EXERCISE REQUIREMENTS: With the pictures left out, restate every entry word for word.

Segment Open

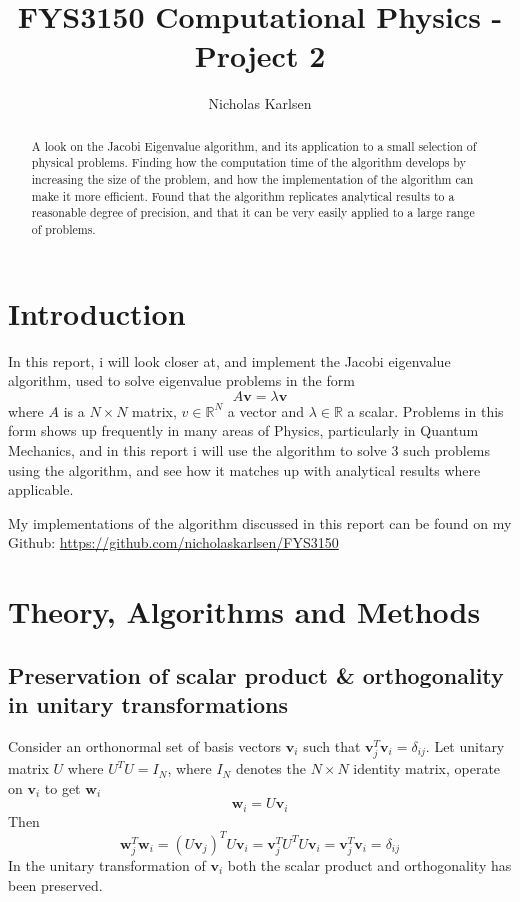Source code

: \documentclass[10pt,showpacs,preprintnumbers,footinbib,amsmath,amssymb,aps,prl,twocolumn,groupedaddress,superscriptaddress,showkeys]{revtex4-1}
\begin{document}
\title{FYS3150 Computational Physics - Project 2}
\author{Nicholas Karlsen}

\begin{abstract}
  A look on the Jacobi Eigenvalue algorithm, and its application to a small selection of physical problems. Finding how the computation time of the algorithm develops by increasing the size of the problem, and how the implementation of the algorithm can make it more efficient. Found that the algorithm replicates analytical results to a reasonable degree of precision, and that it can be very easily applied to a large range of problems.
\end{abstract}

\maketitle

\section{Introduction}
  In this report, i will look closer at, and implement the Jacobi eigenvalue algorithm, used to solve eigenvalue problems in the form
  \begin{equation}
    A\mathbf v = \lambda \mathbf v
  \end{equation}
  where $A$ is a $N\times N$ matrix, $v\in \mathbb R^N$ a vector and $\lambda \in \mathbb R$ a scalar. Problems in this form shows up frequently in many areas of Physics, particularly in Quantum Mechanics, and in this report i will use the algorithm to solve 3 such problems using the algorithm, and see how it matches up with analytical results where applicable.

  My implementations of the algorithm discussed in this report can be found on my Github: \url{https://github.com/nicholaskarlsen/FYS3150}

\section{Theory, Algorithms and Methods}
  \subsection{Preservation of scalar product \& orthogonality in unitary transformations\label{subsec:preservation}}
    Consider an orthonormal set of basis vectors $\mathbf v_i$ such that $\mathbf v_j^T \mathbf v_i = \delta_{ij}$. Let unitary matrix $U$ where $U^T U= I_N$, where $I_N$ denotes the $N\times N$ identity matrix, operate on $\mathbf v_i$ to get $\mathbf w_i$
    \begin{equation}
      \mathbf w_i = U \mathbf v_i
    \end{equation}
    Then
    \begin{equation}
      \mathbf w_j^T\mathbf w_i = (U\mathbf v_j)^TU\mathbf v_i = \mathbf v_j^T U^T U \mathbf v_i
      = \mathbf v_j^T \mathbf v_i = \delta_{ij}
    \end{equation}
    In the unitary transformation of $\mathbf v_i$ both the scalar product and orthogonality has been preserved.
\end{document}
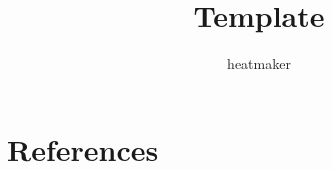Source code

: \documentclass{article}
\author{heatmaker}
\title{Template}
\begin{document}
\maketitle
\clearpage


\clearpage
\section{References}

\printbibliography
\end{document}
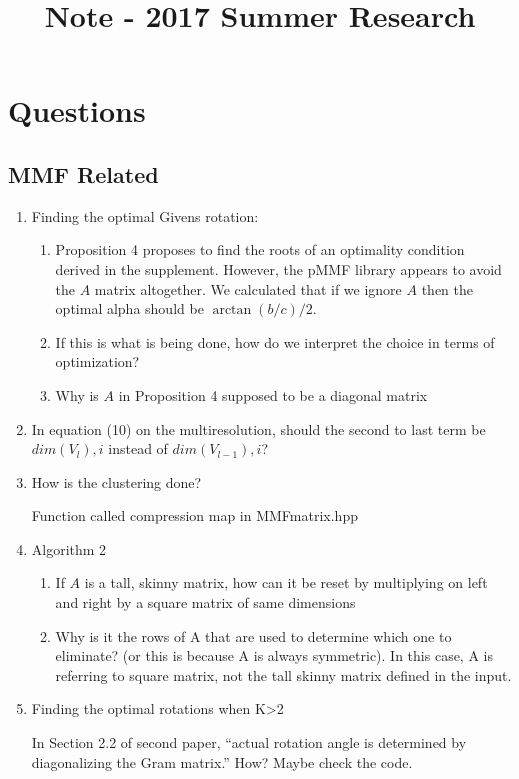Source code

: \documentclass[a4paper]{article}
\title{Note - 2017 Summer Research}
\begin{document}
\maketitle

\tableofcontents

\newpage
\section{Questions}

\subsection{MMF Related}
\begin{enumerate}
\item Finding the optimal Givens rotation: 
\begin{enumerate}
\item Proposition 4 proposes to find the roots of an optimality condition derived in the supplement. However, the pMMF library appears to avoid the $A$ matrix altogether. We calculated that if we ignore $A$ then the optimal alpha should be $\arctan(b/c)/2$.
\item If this is what is being done, how do we interpret the choice in terms of optimization?
\item Why is $A$ in Proposition 4 supposed to be a diagonal matrix  
\end{enumerate}

\item In equation (10) on the multiresolution, should the second to last term be $dim(V_l),i$ instead of $dim(V_{l-1}),i$?
\item How is the clustering done?

Function called compression map in MMFmatrix.hpp
\item Algorithm 2
\begin{enumerate}

\item If $A$ is a tall, skinny matrix, how can it be reset by multiplying on left and right by a square matrix of same dimensions

\item Why is it the rows of A that are used to determine which one to eliminate? (or this is because A is always symmetric). In this case, A is referring to square matrix, not the tall skinny matrix defined in the input.
\end{enumerate}

\item Finding the optimal rotations when K>2

In Section 2.2 of second paper, ``actual rotation angle is determined by diagonalizing the Gram matrix.'' How? Maybe check the code.
\end{enumerate}
\end{document}

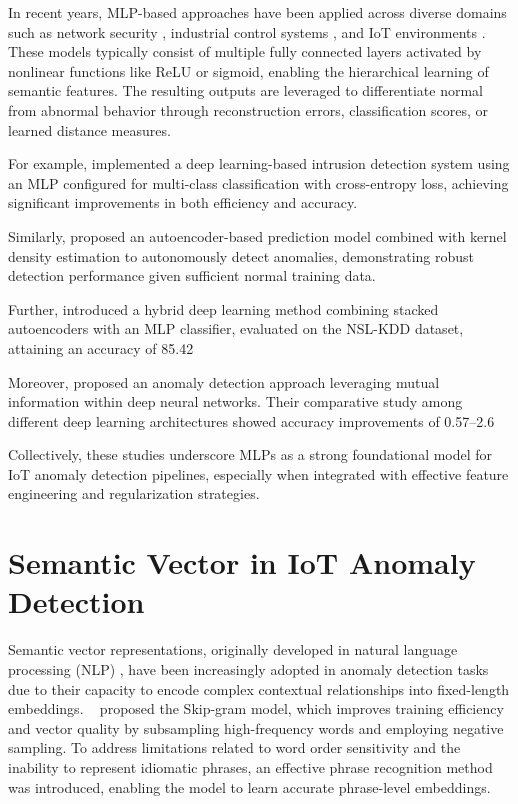 \begin{ZhChapter}
    In recent years, MLP-based approaches have been applied across diverse domains such as network security \cite{marin2005network}, industrial control systems \cite{stouffer2011guide}, and IoT environments \cite{joshitta2016security}. These models typically consist of multiple fully connected layers activated by nonlinear functions like ReLU or sigmoid, enabling the hierarchical learning of semantic features. The resulting outputs are leveraged to differentiate normal from abnormal behavior through reconstruction errors, classification scores, or learned distance measures.

    For example, \citeauthor{elghamrawy2022intrusion} \cite{elghamrawy2022intrusion} implemented a deep learning-based intrusion detection system using an MLP configured for multi-class classification with cross-entropy loss, achieving significant improvements in both efficiency and accuracy.

    Similarly, \citeauthor{esmaeili2023anomaly} \cite{esmaeili2023anomaly} proposed an autoencoder-based prediction model combined with kernel density estimation to autonomously detect anomalies, demonstrating robust detection performance given sufficient normal training data.

    Further, \citeauthor{8264962} \cite{8264962} introduced a hybrid deep learning method combining stacked autoencoders with an MLP classifier, evaluated on the NSL-KDD dataset, attaining an accuracy of 85.42%

    Moreover, \citeauthor{ahmad2021anomaly} \cite{ahmad2021anomaly} proposed an anomaly detection approach leveraging mutual information within deep neural networks. Their comparative study among different deep learning architectures showed accuracy improvements of 0.57–2.6%

    Collectively, these studies underscore MLPs as a strong foundational model for IoT anomaly detection pipelines, especially when integrated with effective feature engineering and regularization strategies.




    \section{Semantic Vector in IoT Anomaly Detection}
    Semantic vector representations, originally developed in natural language processing (NLP) \cite{resnik2010evaluation}, have been increasingly adopted in anomaly detection tasks due to their capacity to encode complex contextual relationships into fixed-length embeddings. \citeauthor{mikolov2013distributed}~\cite{mikolov2013distributed} proposed the Skip-gram model, which improves training efficiency and vector quality by subsampling high-frequency words and employing negative sampling. To address limitations related to word order sensitivity and the inability to represent idiomatic phrases, an effective phrase recognition method was introduced, enabling the model to learn accurate phrase-level embeddings.


\end{ZhChapter}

Segment Closed

TASK ANSWER:
Source code

: \documentclass[10pt,showpacs,preprintnumbers,footinbib,amsmath,amssymb,aps,prl,twocolumn,groupedaddress,superscriptaddress,showkeys]{revtex4-1}
\begin{document}
\title{FYS3150 Computational Physics - Project 2}
\author{Nicholas Karlsen}

\begin{abstract}
  A look on the Jacobi Eigenvalue algorithm, and its application to a small selection of physical problems. Finding how the computation time of the algorithm develops by increasing the size of the problem, and how the implementation of the algorithm can make it more efficient. Found that the algorithm replicates analytical results to a reasonable degree of precision, and that it can be very easily applied to a large range of problems.
\end{abstract}

\maketitle

\section{Introduction}
  In this report, i will look closer at, and implement the Jacobi eigenvalue algorithm, used to solve eigenvalue problems in the form
  \begin{equation}
    A\mathbf v = \lambda \mathbf v
  \end{equation}
  where $A$ is a $N\times N$ matrix, $v\in \mathbb R^N$ a vector and $\lambda \in \mathbb R$ a scalar. Problems in this form shows up frequently in many areas of Physics, particularly in Quantum Mechanics, and in this report i will use the algorithm to solve 3 such problems using the algorithm, and see how it matches up with analytical results where applicable.

  My implementations of the algorithm discussed in this report can be found on my Github: \url{https://github.com/nicholaskarlsen/FYS3150}

\section{Theory, Algorithms and Methods}
  \subsection{Preservation of scalar product \& orthogonality in unitary transformations\label{subsec:preservation}}
    Consider an orthonormal set of basis vectors $\mathbf v_i$ such that $\mathbf v_j^T \mathbf v_i = \delta_{ij}$. Let unitary matrix $U$ where $U^T U= I_N$, where $I_N$ denotes the $N\times N$ identity matrix, operate on $\mathbf v_i$ to get $\mathbf w_i$
    \begin{equation}
      \mathbf w_i = U \mathbf v_i
    \end{equation}
    Then
    \begin{equation}
      \mathbf w_j^T\mathbf w_i = (U\mathbf v_j)^TU\mathbf v_i = \mathbf v_j^T U^T U \mathbf v_i
      = \mathbf v_j^T \mathbf v_i = \delta_{ij}
    \end{equation}
    In the unitary transformation of $\mathbf v_i$ both the scalar product and orthogonality has been preserved.
\end{document}
Source code

: \documentclass{article}
\author{heatmaker}
\title{Template}
\begin{document}
\maketitle
\clearpage


\clearpage
\section{References}

\printbibliography
\end{document}
Source code

: \documentclass[a4paper]{article}
\title{Note - 2017 Summer Research}
\begin{document}
\maketitle

\tableofcontents

\newpage
\section{Questions}

\subsection{MMF Related}
\begin{enumerate}
\item Finding the optimal Givens rotation: 
\begin{enumerate}
\item Proposition 4 proposes to find the roots of an optimality condition derived in the supplement. However, the pMMF library appears to avoid the $A$ matrix altogether. We calculated that if we ignore $A$ then the optimal alpha should be $\arctan(b/c)/2$.
\item If this is what is being done, how do we interpret the choice in terms of optimization?
\item Why is $A$ in Proposition 4 supposed to be a diagonal matrix  
\end{enumerate}

\item In equation (10) on the multiresolution, should the second to last term be $dim(V_l),i$ instead of $dim(V_{l-1}),i$?
\item How is the clustering done?

Function called compression map in MMFmatrix.hpp
\item Algorithm 2
\begin{enumerate}

\item If $A$ is a tall, skinny matrix, how can it be reset by multiplying on left and right by a square matrix of same dimensions

\item Why is it the rows of A that are used to determine which one to eliminate? (or this is because A is always symmetric). In this case, A is referring to square matrix, not the tall skinny matrix defined in the input.
\end{enumerate}

\item Finding the optimal rotations when K>2

In Section 2.2 of second paper, ``actual rotation angle is determined by diagonalizing the Gram matrix.'' How? Maybe check the code.
\end{enumerate}
\end{document}

 \begin{ZhChapter}
    In recent years, MLP-based approaches have been applied across diverse domains such as network security \cite{marin2005network}, industrial control systems \cite{stouffer2011guide}, and IoT environments \cite{joshitta2016security}. These models typically consist of multiple fully connected layers activated by nonlinear functions like ReLU or sigmoid, enabling the hierarchical learning of semantic features. The resulting outputs are leveraged to differentiate normal from abnormal behavior through reconstruction errors, classification scores, or learned distance measures.

    For example, \citeauthor{elghamrawy2022intrusion} \cite{elghamrawy2022intrusion} implemented a deep learning-based intrusion detection system using an MLP configured for multi-class classification with cross-entropy loss, achieving significant improvements in both efficiency and accuracy.

    Similarly, \citeauthor{esmaeili2023anomaly} \cite{esmaeili2023anomaly} proposed an autoencoder-based prediction model combined with kernel density estimation to autonomously detect anomalies, demonstrating robust detection performance given sufficient normal training data.

    Further, \citeauthor{8264962} \cite{8264962} introduced a hybrid deep learning method combining stacked autoencoders with an MLP classifier, evaluated on the NSL-KDD dataset, attaining an accuracy of 85.42%

    Moreover, \citeauthor{ahmad2021anomaly} \cite{ahmad2021anomaly} proposed an anomaly detection approach leveraging mutual information within deep neural networks. Their comparative study among different deep learning architectures showed accuracy improvements of 0.57–2.6%

    Collectively, these studies underscore MLPs as a strong foundational model for IoT anomaly detection pipelines, especially when integrated with effective feature engineering and regularization strategies.




    \section{Semantic Vector in IoT Anomaly Detection}
    Semantic vector representations, originally developed in natural language processing (NLP) \cite{resnik2010evaluation}, have been increasingly adopted in anomaly detection tasks due to their capacity to encode complex contextual relationships into fixed-length embeddings. \citeauthor{mikolov2013distributed}~\cite{mikolov2013distributed} proposed the Skip-gram model, which improves training efficiency and vector quality by subsampling high-frequency words and employing negative sampling. To address limitations related to word order sensitivity and the inability to represent idiomatic phrases, an effective phrase recognition method was introduced, enabling the model to learn accurate phrase-level embeddings.


\end{ZhChapter}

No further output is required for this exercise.